Please write out the complete listing that follows, exactly as it reads.

##### MATERIAL FOR THIS EXERCISE #####

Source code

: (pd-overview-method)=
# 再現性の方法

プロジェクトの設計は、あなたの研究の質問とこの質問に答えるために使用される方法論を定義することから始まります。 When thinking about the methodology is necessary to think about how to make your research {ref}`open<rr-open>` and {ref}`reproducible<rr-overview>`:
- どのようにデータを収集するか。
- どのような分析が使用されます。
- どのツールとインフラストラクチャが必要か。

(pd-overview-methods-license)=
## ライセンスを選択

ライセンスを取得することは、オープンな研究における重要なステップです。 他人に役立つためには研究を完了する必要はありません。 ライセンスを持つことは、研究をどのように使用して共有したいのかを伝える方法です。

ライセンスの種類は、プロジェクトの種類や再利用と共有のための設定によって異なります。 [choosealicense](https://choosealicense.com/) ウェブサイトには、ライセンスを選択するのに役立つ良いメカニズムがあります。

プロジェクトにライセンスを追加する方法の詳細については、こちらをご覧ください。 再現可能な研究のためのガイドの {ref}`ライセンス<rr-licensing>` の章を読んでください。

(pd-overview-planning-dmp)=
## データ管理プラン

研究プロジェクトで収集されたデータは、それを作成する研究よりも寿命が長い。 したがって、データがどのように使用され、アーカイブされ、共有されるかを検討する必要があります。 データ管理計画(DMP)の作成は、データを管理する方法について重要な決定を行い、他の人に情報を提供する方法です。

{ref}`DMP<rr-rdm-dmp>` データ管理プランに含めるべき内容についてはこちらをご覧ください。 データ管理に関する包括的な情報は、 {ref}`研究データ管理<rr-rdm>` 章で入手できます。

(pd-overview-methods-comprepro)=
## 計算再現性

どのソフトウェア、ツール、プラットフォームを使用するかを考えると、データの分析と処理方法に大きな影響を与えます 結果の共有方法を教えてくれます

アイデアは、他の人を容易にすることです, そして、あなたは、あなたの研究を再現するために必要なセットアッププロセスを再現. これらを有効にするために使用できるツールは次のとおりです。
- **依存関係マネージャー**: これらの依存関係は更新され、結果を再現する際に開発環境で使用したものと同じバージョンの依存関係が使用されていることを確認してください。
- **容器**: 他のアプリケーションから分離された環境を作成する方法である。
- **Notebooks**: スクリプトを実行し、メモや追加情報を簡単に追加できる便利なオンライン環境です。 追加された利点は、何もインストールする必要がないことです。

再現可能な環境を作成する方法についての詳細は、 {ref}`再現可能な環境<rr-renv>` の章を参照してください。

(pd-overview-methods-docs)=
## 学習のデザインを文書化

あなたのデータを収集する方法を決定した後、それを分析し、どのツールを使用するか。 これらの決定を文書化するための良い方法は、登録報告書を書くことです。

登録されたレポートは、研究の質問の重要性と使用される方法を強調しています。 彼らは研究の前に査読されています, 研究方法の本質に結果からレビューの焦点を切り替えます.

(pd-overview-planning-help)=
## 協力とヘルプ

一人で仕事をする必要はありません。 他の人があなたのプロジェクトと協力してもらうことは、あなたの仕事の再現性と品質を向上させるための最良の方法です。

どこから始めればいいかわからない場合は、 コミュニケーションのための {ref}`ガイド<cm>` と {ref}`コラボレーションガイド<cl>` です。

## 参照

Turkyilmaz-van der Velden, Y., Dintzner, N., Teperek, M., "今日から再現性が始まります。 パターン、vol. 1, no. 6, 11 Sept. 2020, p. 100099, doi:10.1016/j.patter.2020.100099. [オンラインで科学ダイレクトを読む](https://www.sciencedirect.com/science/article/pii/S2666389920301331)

#####

SOLUTION
Source code

: (pd-overview-method)=
# 再現性の方法

プロジェクトの設計は、あなたの研究の質問とこの質問に答えるために使用される方法論を定義することから始まります。 When thinking about the methodology is necessary to think about how to make your research {ref}`open<rr-open>` and {ref}`reproducible<rr-overview>`:
- どのようにデータを収集するか。
- どのような分析が使用されます。
- どのツールとインフラストラクチャが必要か。

(pd-overview-methods-license)=
## ライセンスを選択

ライセンスを取得することは、オープンな研究における重要なステップです。 他人に役立つためには研究を完了する必要はありません。 ライセンスを持つことは、研究をどのように使用して共有したいのかを伝える方法です。

ライセンスの種類は、プロジェクトの種類や再利用と共有のための設定によって異なります。 [choosealicense](https://choosealicense.com/) ウェブサイトには、ライセンスを選択するのに役立つ良いメカニズムがあります。

プロジェクトにライセンスを追加する方法の詳細については、こちらをご覧ください。 再現可能な研究のためのガイドの {ref}`ライセンス<rr-licensing>` の章を読んでください。

(pd-overview-planning-dmp)=
## データ管理プラン

研究プロジェクトで収集されたデータは、それを作成する研究よりも寿命が長い。 したがって、データがどのように使用され、アーカイブされ、共有されるかを検討する必要があります。 データ管理計画(DMP)の作成は、データを管理する方法について重要な決定を行い、他の人に情報を提供する方法です。

{ref}`DMP<rr-rdm-dmp>` データ管理プランに含めるべき内容についてはこちらをご覧ください。 データ管理に関する包括的な情報は、 {ref}`研究データ管理<rr-rdm>` 章で入手できます。

(pd-overview-methods-comprepro)=
## 計算再現性

どのソフトウェア、ツール、プラットフォームを使用するかを考えると、データの分析と処理方法に大きな影響を与えます 結果の共有方法を教えてくれます

アイデアは、他の人を容易にすることです, そして、あなたは、あなたの研究を再現するために必要なセットアッププロセスを再現. これらを有効にするために使用できるツールは次のとおりです。
- **依存関係マネージャー**: これらの依存関係は更新され、結果を再現する際に開発環境で使用したものと同じバージョンの依存関係が使用されていることを確認してください。
- **容器**: 他のアプリケーションから分離された環境を作成する方法である。
- **Notebooks**: スクリプトを実行し、メモや追加情報を簡単に追加できる便利なオンライン環境です。 追加された利点は、何もインストールする必要がないことです。

再現可能な環境を作成する方法についての詳細は、 {ref}`再現可能な環境<rr-renv>` の章を参照してください。

(pd-overview-methods-docs)=
## 学習のデザインを文書化

あなたのデータを収集する方法を決定した後、それを分析し、どのツールを使用するか。 これらの決定を文書化するための良い方法は、登録報告書を書くことです。

登録されたレポートは、研究の質問の重要性と使用される方法を強調しています。 彼らは研究の前に査読されています, 研究方法の本質に結果からレビューの焦点を切り替えます.

(pd-overview-planning-help)=
## 協力とヘルプ

一人で仕事をする必要はありません。 他の人があなたのプロジェクトと協力してもらうことは、あなたの仕事の再現性と品質を向上させるための最良の方法です。

どこから始めればいいかわからない場合は、 コミュニケーションのための {ref}`ガイド<cm>` と {ref}`コラボレーションガイド<cl>` です。

## 参照

Turkyilmaz-van der Velden, Y., Dintzner, N., Teperek, M., "今日から再現性が始まります。 パターン、vol. 1, no. 6, 11 Sept. 2020, p. 100099, doi:10.1016/j.patter.2020.100099. [オンラインで科学ダイレクトを読む](https://www.sciencedirect.com/science/article/pii/S2666389920301331)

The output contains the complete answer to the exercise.